Nice! Any idea of the scale (wingspan)? Scale sailplanes are somewhat rare and a special nitch -- being able to slim and remove the cockpit area for electronics and ballast makes for more efficient birds, but the scale lines of a real cockpit can be worth that loss
The low wingloading from the bigger area has it's benefits, but floatier airframes don't generally handle the wind as well. On a calm day they can float on just about anything, but most will get blown downwind on a windy day and can't press back to the flying field without loosing a lot of altitude in the exchange.

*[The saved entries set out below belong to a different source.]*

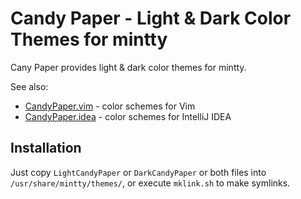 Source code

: Candy Paper - Light & Dark Color Themes for mintty
==================================================

Cany Paper provides light & dark color themes for mintty.

See also:
* [CandyPaper.vim](https://github.com/dfxyz/CandyPaper.vim) -
    color schemes for Vim
* [CandyPaper.idea](https://github.com/dfxyz/CandyPaper.idea) -
    color schemes for IntelliJ IDEA

## Installation
Just copy `LightCandyPaper` or `DarkCandyPaper` or both files
into `/usr/share/mintty/themes/`, or execute `mklink.sh` to make symlinks.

Both your BoT and Oly 650 were on the heavier side for their day (the Oly 650 was a clipped-wing version of the Oly II, which was a nice floater, but the 650 had about 2/3 the area so it flew a lot heavier), but both had good airfoils to take advantage of it. The BoT is in the 3m class (long wing), and the Oly 650 is in the 2m class. Both benefit from adding spoilers to shorten the landing, but it's almost necessary on the BoT. Either build simply and both take well to electrification (adding an electric motor and prop to the front for launching). They'll both need to stay in lift to stay aloft (that's true of every sailplane -- if it isn't in lift, it's falling) but they can run through sink faster to get to the next patch of lift . . .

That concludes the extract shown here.